Noting the number of Home Bargains already trading in and around Preston, Cllr Ben Ward said: “I’m slightly concerned we’re becoming a single shop destination.”

The committee had been asked to consider a request to change the type of products permitted to be sold in the disused facility.  It was most recently occupied by PC World, which is now housed within the Currys next door.

Currently – under permission granted when the two neighbouring units were first given the green light back in 2005 – some “ancillary” food sales are allowed, but they cannot take up more than five percent of the internal space. Home Bargains wanted clearance to use up to 30 percent of its new floorspace to sell food and drink.

Planning officer Laura Holden reminded members that “the principle” of a retail outlet in the location had been established almost 20 years ago – and that they were being asked only to adjudicate on whether the proposed change to the conditions governing its trading was “acceptable or not”.

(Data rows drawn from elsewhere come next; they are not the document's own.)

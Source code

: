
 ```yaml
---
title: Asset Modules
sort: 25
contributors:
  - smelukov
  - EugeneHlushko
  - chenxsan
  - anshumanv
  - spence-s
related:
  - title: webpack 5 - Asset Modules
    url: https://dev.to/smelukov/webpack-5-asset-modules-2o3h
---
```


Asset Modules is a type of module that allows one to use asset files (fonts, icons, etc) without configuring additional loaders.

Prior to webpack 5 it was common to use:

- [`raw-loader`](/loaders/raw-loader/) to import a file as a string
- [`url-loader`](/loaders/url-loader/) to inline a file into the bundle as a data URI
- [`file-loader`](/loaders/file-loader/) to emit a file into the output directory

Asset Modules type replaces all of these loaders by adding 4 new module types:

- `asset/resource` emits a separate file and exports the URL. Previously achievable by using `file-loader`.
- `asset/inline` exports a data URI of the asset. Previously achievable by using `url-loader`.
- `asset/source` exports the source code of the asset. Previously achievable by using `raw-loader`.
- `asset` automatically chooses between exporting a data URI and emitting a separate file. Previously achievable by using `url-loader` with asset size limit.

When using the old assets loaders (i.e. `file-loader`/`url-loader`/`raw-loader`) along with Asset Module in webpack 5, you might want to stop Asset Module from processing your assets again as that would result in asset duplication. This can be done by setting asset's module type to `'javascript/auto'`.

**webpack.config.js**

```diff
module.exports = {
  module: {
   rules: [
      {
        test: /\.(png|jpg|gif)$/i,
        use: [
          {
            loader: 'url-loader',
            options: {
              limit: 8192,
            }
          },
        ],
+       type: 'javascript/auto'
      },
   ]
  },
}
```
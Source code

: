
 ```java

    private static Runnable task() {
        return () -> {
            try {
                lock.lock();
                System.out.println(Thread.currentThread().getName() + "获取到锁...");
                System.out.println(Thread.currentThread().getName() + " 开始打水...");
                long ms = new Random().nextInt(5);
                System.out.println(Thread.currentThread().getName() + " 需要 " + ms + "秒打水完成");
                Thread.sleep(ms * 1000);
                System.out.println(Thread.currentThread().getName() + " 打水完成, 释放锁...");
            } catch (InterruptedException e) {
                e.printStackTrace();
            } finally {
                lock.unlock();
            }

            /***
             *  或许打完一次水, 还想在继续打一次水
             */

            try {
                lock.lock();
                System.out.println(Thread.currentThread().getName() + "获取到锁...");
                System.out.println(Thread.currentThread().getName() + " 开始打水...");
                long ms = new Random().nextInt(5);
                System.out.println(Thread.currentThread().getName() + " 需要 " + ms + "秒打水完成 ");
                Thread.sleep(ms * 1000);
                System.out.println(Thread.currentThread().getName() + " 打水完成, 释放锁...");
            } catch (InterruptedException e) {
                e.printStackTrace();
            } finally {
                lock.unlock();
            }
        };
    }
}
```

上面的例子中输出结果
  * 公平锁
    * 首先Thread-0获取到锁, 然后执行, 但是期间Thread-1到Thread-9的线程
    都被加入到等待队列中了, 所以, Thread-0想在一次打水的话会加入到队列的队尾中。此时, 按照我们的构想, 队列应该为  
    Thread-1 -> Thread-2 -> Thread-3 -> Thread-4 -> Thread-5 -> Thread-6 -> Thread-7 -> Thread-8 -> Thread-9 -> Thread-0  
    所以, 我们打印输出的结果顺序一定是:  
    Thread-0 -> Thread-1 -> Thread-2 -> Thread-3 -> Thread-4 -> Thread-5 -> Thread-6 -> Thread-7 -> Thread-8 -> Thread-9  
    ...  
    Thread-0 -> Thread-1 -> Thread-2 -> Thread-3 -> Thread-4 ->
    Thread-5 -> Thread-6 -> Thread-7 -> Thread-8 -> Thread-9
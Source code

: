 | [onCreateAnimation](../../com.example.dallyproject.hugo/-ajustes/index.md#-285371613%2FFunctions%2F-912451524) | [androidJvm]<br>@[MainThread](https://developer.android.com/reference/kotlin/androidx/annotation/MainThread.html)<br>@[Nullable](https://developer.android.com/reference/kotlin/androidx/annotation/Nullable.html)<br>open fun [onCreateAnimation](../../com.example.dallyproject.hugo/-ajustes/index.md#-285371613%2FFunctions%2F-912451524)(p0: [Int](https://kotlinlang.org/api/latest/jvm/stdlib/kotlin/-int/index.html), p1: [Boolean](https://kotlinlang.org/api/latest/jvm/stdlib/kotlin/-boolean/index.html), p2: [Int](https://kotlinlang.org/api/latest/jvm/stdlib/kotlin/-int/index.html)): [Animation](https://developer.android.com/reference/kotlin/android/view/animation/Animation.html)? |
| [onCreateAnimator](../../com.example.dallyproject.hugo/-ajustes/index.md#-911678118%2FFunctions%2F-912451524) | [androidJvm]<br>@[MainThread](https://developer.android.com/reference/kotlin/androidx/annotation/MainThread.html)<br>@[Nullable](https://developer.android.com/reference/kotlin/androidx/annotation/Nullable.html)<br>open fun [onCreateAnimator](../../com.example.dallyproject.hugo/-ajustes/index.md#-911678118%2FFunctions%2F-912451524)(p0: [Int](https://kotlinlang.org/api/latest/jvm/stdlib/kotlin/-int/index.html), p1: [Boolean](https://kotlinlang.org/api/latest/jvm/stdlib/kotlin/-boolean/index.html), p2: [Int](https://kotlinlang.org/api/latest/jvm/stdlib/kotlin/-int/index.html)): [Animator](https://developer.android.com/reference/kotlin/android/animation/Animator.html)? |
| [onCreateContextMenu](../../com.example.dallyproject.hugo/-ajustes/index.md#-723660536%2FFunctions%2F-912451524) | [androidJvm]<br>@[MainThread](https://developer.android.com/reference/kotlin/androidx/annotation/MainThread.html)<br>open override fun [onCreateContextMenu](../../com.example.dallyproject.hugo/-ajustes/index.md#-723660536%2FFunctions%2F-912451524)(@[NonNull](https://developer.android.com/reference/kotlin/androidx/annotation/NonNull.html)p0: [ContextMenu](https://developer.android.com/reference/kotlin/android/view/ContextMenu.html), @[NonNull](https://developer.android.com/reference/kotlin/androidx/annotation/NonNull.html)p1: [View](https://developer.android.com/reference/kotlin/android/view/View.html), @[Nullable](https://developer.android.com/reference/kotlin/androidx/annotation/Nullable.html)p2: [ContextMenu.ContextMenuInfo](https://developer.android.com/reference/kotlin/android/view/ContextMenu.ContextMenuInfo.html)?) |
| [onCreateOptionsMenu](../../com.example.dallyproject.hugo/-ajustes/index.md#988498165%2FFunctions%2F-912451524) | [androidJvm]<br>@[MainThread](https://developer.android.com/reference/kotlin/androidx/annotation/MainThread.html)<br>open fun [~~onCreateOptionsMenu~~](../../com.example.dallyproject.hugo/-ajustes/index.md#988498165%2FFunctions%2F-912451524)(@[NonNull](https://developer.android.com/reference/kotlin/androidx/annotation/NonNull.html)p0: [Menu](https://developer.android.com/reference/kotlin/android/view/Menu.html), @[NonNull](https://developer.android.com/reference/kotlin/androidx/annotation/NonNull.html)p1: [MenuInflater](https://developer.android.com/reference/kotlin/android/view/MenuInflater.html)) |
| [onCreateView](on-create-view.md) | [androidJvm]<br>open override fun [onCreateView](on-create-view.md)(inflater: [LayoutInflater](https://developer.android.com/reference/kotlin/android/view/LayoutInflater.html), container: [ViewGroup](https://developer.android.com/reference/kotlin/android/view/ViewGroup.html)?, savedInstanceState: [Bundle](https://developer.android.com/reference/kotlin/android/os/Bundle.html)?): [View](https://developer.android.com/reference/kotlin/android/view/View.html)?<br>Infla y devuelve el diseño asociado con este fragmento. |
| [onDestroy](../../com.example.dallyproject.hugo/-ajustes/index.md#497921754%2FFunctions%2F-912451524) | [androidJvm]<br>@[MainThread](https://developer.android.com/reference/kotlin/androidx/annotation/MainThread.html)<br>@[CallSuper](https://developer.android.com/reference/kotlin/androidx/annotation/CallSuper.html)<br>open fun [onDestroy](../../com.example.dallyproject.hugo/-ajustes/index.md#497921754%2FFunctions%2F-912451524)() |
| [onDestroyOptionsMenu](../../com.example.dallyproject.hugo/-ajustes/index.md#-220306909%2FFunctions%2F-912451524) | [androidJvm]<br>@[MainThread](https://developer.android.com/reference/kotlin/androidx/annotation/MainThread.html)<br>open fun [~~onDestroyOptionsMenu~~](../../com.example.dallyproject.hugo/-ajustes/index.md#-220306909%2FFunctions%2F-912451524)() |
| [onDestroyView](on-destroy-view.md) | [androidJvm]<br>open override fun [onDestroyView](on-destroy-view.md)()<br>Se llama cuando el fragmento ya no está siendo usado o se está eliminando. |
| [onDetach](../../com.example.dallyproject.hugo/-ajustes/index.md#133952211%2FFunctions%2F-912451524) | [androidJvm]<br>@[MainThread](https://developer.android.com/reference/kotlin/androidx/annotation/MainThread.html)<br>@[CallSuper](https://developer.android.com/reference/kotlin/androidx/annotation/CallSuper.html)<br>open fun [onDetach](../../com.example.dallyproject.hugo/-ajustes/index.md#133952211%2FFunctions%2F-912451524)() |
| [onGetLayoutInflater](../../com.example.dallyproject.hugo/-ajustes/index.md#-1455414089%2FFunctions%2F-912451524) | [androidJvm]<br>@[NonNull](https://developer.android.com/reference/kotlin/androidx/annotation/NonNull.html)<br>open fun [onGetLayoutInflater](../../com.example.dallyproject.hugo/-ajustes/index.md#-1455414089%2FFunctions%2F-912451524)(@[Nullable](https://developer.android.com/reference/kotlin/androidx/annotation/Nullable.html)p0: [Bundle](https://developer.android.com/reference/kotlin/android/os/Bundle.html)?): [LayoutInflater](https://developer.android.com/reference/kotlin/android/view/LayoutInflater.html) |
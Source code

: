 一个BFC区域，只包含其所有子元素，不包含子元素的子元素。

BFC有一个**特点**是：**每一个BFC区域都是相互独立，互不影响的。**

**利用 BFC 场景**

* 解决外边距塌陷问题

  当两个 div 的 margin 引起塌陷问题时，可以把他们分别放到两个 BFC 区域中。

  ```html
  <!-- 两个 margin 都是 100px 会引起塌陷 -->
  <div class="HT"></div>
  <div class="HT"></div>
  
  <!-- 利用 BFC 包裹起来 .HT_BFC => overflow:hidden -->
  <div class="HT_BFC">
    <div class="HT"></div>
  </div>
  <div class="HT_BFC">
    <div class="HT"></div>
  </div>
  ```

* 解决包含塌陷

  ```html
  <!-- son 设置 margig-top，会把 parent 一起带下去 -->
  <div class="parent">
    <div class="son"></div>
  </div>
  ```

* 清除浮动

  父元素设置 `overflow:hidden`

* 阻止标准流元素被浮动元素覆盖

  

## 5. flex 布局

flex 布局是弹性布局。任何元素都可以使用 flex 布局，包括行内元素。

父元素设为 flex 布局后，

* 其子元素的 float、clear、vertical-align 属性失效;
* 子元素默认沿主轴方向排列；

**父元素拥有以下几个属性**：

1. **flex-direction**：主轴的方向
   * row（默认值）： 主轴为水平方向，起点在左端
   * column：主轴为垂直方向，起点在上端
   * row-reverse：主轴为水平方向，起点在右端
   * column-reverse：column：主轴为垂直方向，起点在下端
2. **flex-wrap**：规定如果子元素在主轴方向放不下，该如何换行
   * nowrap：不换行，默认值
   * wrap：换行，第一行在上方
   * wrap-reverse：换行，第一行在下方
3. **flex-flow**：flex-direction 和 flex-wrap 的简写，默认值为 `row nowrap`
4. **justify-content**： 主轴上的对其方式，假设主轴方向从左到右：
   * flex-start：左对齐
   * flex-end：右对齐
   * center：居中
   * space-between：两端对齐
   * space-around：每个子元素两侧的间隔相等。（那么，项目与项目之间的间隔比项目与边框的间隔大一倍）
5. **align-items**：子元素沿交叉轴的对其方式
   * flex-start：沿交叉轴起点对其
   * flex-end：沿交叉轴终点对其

In its application to town hall planners, Homes Bargains requested – and received – permission for the sale of “health and beauty products; electrical goods and accessories; DIY and garden products and accessories; camping products and related items; medicines; baby products; household products; toys and games; pets, pet foods and other pet supplies; home furnishings and ornaments; seasonal products; food and drink products…and other items ancillary to these products”.

A special planning test – known as a ‘sequential assessment’ – has been carried out in an attempt to demonstrate that no other suitable locations in nearby district shopping centres or the city centre were available for the proposed new outlet.